Table 5 Descriptions of the SOLO levels

To identify statistically significant predictors for the elaborateness of covariational reasoning, we used a multinomial logistic regression for predicting the SOLO level (Field et al., 2012). As predictors, we rely on the changed parameter (false-positive, true-positive or base rate) in a first regression model. We also rely on the calculation (people’s ability to compute the PPV correctly) and the visualisation (double-tree or unit square) in two further regression models. Our data satisfies the assumptions for multinomial logistic regressions (Field et al., 2012): the independence of errors is based on our between-subject design. As the predictors in the regression models cannot correlate due to the dummy coding of each predictor that signifies a different experimental group, multicollinearity is not given. Finally, a linear relationship between any continuous predictor and the logit of the outcome variable is not applicable, since we only use dummy-coded predictors. Data analyses were carried out with R in version 4.3.0 and the package “mlogit.” The data and the script of the analyses can be found in the supplementary material (https://osf.io/fbdn2/).

5 Results

5.1 Qualitative analysis of covariational reasoning in Bayesian situations

The reasonings were assigned to four of the five SOLO levels. No reasonings were observed in the extended abstract level. For all other levels, we provide one example for each of the changed parameters in Table 6. As we focus on a probability which the participant addressed, we do not further differentiate between the different ways to represent a probability, for example as a percentage, a fraction or as natural frequencies (cf. Section 2.1).

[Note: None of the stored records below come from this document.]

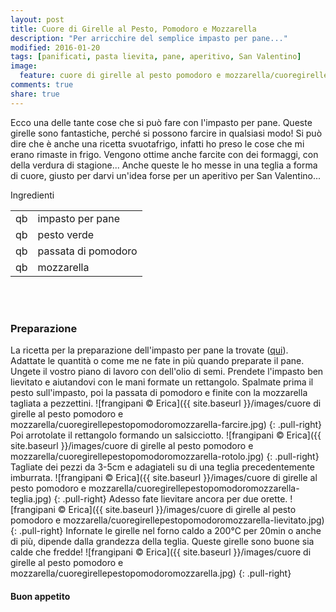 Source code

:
 ```yaml
---
layout: post
title: Cuore di Girelle al Pesto, Pomodoro e Mozzarella
description: "Per arricchire del semplice impasto per pane..."
modified: 2016-01-20
tags: [panificati, pasta lievita, pane, aperitivo, San Valentino]
image:
  feature: cuore di girelle al pesto pomodoro e mozzarella/cuoregirellepestopomodoromozzarella-header.jpg
comments: true
share: true
---
```


Ecco una delle tante cose che si può fare con l'impasto per pane. Queste girelle sono fantastiche, perché si possono farcire in qualsiasi modo! Si può dire che è anche una ricetta svuotafrigo, infatti ho preso le cose che mi erano rimaste in frigo. Vengono ottime anche farcite con dei formaggi, con della verdura di stagione... Anche queste le ho messe in una teglia a forma di cuore, giusto per darvi un'idea forse per un aperitivo per San Valentino...


<div class="ingredients">
  <div class="ingredients-title">Ingredienti</div>
  <table>
    <tbody>
      </tr>
      <tr>
        <td>qb</td>
        <td>impasto per pane</td>
      </tr>
      <tr>
        <td>qb</td>
        <td>pesto verde</td>
      </tr>
      <tr>
        <td>qb</td>
        <td>passata di pomodoro</td> 
      </tr>
      <tr>
        <td>qb</td>
        <td>mozzarella</td>      
      </tr>
    </tbody>
  </table>
  <br></br>
</div>


<h3>
  <font color="grey">
    <i class="icon-cogs"></i>
  </font> Preparazione
</h3>

La ricetta per la preparazione dell'impasto per pane la trovate (<a href="http://erirai.github.io/frangipani/pagnotta-semibianca/" target="_blank">qui</a>). Adattate le quantità o come me ne fate in più quando preparate il pane. Ungete il vostro piano di lavoro con dell'olio di semi. Prendete l'impasto ben lievitato e aiutandovi con le mani formate un rettangolo. Spalmate prima il pesto sull'impasto, poi la passata di pomodoro e finite con la mozzarella tagliata a pezzettini.
![frangipani © Erica]({{ site.baseurl }}/images/cuore di girelle al pesto pomodoro e mozzarella/cuoregirellepestopomodoromozzarella-farcire.jpg)
{: .pull-right}
Poi arrotolate il rettangolo formando un salsicciotto.
![frangipani © Erica]({{ site.baseurl }}/images/cuore di girelle al pesto pomodoro e mozzarella/cuoregirellepestopomodoromozzarella-rotolo.jpg)
{: .pull-right}
Tagliate dei pezzi da 3-5cm e adagiateli su di una teglia precedentemente imburrata.
![frangipani © Erica]({{ site.baseurl }}/images/cuore di girelle al pesto pomodoro e mozzarella/cuoregirellepestopomodoromozzarella-teglia.jpg)
{: .pull-right}
Adesso fate lievitare ancora per due orette.
![frangipani © Erica]({{ site.baseurl }}/images/cuore di girelle al pesto pomodoro e mozzarella/cuoregirellepestopomodoromozzarella-lievitato.jpg)
{: .pull-right}
Infornate le girelle nel forno caldo a 200°C per 20min o anche di più, dipende dalla grandezza della teglia. Queste girelle sono buone sia calde che fredde!
![frangipani © Erica]({{ site.baseurl }}/images/cuore di girelle al pesto pomodoro e mozzarella/cuoregirellepestopomodoromozzarella.jpg)
{: .pull-right}

<h4>Buon appetito
  <font color="red">
    <i class="icon-smile"></i>
  </font>
</h4>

Table 6 Examples of reasonings

Reasonings without mentioning any quantities (examples 1, 6 and 11) were assigned to “non-codable.” In examples 2, 7 and 12, no change is described on either of the relevant quantities: example 2 only states that sensitivity and base rate (both irrelevant) remain constant; example 7 falsely argues that the sensitivity equals the PPV (incorrect); example 12 only repeats that the base rate decreases, without reaching any conclusions about the relevant quantities. Thus, examples 2, 7 and 12 belong to the prestructural level. However, examples 3, 8 and 13 covary the changed parameter (provided in the instruction) with one other relevant quantity: example 3 correctly describes the change of number for all positively tested; example 8 correctly observes that H ∩ I increases; example 13 correctly recognises that with a decrease of the base rate (value of 0.1), the probability P(H ∩ I) with the value of 9% decreases as well. Yet, these responses fail to address the change of the other relevant quantities. Hence, examples 3, 8 and 13 link only one relevant data with the cue and belong to the unistructural level. In examples 4, 9 and 14, the consequences on both relevant quantities (the true and false-positives) are correctly identified. Still, these observations do not correctly describe how this affects the PPV: example 4 incorrectly assumes that the PPV remains unchanged; example 9 does not make any explicit inferences on the PPV; example 14 incorrectly describes the effect on the PPV, as the denominator actually decreases. Therefore, these reasonings belong to the multistructural level. Finally, examples 5, 10 and 15 correctly identify the relevant changes and also correctly interrelate them verbally (example 15) or by means of a calculation (examples 5 and 10).

In total, 173 participants provided reasonings for changes in the false-positive (57), true-positive (56) or base rate (60) which were coded into the different SOLO levels (Table 7).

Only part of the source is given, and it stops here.